Faire mumuse avec la corne.

 

 Ayant de l’amitié pour Éric Rohmer, j’ai bien aimé le film tout en sachant qu’il n’était pas terrible. Une dualité qui ne m’a pas quitté pendant une heure vingt, durée qui me semble justifiée, ça ne vaut pas plus. On retrouve nos amis acteurs Pio Marmaï et Déborah François avec bonheur, ils incarnent Astrée et Céladon dans le dernier film d’Éric Rohmer, alias Cédric Rovère. Jocelyn Quivrin, joué par Pio Marmaï, n’était pas Céladon à l’origine mais pour qu’on le voit plus, il devient le personnage central. Léa Fazer, comme à son habitude, livre un film inégal avec quelques bonnes idées bien desservies par des noms connus, avec un manque de liant, comme un manque de passion ou de constance. En fait, à force de vouloir nous distraire sans ligne directrice, on se retrouve par moments lâchés tout proche de la vulgarité.

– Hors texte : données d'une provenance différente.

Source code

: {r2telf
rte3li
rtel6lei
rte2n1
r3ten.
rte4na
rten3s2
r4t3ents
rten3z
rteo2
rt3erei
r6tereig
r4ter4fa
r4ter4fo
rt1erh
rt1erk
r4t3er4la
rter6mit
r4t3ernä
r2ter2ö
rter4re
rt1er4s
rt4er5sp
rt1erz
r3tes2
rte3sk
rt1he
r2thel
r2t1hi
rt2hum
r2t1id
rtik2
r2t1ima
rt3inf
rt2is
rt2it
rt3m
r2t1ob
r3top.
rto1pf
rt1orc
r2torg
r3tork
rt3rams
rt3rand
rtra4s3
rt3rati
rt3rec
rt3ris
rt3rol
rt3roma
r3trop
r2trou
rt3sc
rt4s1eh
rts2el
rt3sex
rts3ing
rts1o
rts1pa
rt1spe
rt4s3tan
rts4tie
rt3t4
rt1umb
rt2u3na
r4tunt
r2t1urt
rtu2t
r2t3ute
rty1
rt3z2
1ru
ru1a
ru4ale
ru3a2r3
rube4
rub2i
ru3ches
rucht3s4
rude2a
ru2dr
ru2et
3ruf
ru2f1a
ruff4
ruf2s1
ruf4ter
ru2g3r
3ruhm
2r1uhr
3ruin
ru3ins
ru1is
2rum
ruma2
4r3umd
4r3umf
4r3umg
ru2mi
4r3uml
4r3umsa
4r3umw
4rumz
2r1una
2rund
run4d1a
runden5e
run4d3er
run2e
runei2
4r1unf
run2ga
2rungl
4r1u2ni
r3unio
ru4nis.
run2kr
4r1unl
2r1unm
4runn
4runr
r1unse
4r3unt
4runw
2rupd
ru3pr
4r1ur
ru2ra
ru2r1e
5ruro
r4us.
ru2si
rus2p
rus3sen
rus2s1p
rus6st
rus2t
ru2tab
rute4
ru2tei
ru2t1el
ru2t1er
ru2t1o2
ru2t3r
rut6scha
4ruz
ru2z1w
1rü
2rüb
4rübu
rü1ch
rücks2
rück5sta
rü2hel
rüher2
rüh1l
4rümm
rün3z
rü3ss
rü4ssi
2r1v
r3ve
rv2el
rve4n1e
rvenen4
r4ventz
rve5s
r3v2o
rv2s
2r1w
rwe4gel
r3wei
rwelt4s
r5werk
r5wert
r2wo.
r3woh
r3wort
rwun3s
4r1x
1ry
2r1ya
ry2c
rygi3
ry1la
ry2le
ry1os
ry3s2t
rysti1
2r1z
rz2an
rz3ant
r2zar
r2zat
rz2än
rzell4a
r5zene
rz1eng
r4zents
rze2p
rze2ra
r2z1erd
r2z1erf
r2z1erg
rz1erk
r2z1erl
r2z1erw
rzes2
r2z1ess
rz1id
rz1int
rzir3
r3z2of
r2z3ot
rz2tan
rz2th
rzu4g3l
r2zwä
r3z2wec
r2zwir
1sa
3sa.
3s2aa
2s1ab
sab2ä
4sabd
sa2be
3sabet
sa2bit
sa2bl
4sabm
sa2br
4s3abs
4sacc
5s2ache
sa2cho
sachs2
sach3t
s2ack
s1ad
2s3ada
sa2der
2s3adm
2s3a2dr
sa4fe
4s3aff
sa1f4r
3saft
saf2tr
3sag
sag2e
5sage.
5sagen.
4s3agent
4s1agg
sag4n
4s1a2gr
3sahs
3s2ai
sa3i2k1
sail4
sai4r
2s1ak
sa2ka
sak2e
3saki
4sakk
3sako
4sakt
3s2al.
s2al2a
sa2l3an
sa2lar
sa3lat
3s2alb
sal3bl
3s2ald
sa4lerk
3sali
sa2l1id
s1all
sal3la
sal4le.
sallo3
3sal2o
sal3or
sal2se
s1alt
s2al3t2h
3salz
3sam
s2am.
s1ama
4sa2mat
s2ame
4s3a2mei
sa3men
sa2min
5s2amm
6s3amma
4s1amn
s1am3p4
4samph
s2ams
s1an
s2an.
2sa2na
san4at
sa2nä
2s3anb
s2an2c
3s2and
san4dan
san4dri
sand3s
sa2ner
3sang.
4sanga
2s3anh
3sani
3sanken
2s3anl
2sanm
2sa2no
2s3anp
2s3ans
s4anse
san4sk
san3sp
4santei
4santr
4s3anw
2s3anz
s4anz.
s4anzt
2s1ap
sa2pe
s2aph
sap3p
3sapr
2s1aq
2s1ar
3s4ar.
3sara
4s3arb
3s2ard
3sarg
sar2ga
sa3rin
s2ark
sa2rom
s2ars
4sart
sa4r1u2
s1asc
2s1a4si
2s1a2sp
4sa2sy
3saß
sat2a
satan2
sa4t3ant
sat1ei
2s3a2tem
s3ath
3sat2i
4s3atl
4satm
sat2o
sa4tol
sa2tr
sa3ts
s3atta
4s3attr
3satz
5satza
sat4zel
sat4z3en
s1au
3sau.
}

 Son cinéma est aux antipodes de celui du cinéaste qu’elle veut montrer. Ainsi, elle manque de tendresse et de justesse dans son analyse du grand homme. Elle le montre gâteux, imbu de lui-même, incapable de différencier un bon d’un mauvais acteur. Pire, loin de ce personnage indémodable, il devient un amoureux de littérature vieillotte et inintéressante. Et inversement, il est plaisant de constater qu’elle insiste sur son envie de rester avec la jeunesse, de la côtoyer par l’intermédiaire de ses tournages. Mais Léa Fazer est une piètre cinéaste et plutôt que de jouer sur les regards et la complicité qui s’installe, elle préfère les blagues « bande-annonce » et fait parler monsieur Rohmer en verlan ou en argot moderne pour un effet dévastateur.

 Michael Lonsdale est bon en Cédric Rovère et Alice Belaïdi apporte beaucoup de par son jeu explosif. Là encore, la réalisatrice utilise assez mal le talent de chacun, on a du mal à croire à l’amitié entre Alice Belaïdi et Pio Marmaï. Le principal problème est qu’au lieu d’être une ode aux films d’auteur – Rohmer est si particulier qu’englober ses films dans cette catégorie est assez osé, son cinéma si spécial ne pouvant plaire à une masse de gens, tout un tas d’éléments s’avèrent contre-productifs et risquent de creuser encore un peu plus un fossé entre les défenseurs de ce cinéma et la majorité du public.